··· SUPPLIED RECORDS

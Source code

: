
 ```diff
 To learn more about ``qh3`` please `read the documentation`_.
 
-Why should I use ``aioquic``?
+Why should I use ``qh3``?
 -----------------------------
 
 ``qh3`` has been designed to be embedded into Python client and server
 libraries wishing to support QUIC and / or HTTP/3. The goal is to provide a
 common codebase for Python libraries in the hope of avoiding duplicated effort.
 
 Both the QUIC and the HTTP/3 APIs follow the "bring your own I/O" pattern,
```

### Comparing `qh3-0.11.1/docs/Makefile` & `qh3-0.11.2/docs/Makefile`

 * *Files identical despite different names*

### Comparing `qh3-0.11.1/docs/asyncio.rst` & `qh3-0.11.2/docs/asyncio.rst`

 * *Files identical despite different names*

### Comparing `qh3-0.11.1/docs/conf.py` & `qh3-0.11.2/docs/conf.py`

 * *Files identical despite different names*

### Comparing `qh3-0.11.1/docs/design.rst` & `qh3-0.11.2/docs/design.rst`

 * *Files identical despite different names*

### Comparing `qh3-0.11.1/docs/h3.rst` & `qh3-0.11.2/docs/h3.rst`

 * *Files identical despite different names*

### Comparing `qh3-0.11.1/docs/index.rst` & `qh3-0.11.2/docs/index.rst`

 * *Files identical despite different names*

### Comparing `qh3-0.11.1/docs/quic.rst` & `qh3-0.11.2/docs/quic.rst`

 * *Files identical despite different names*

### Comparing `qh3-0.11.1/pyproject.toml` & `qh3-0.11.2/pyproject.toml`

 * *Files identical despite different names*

······

» **ASSIGNMENT**: Looking at the data above, show all lines where the word "HTTP" occurs.

» **RESULT OF THIS EXERCISE**:
 libraries wishing to support QUIC and / or HTTP/3. The goal is to provide a
 Both the QUIC and the HTTP/3 APIs follow the "bring your own I/O" pattern,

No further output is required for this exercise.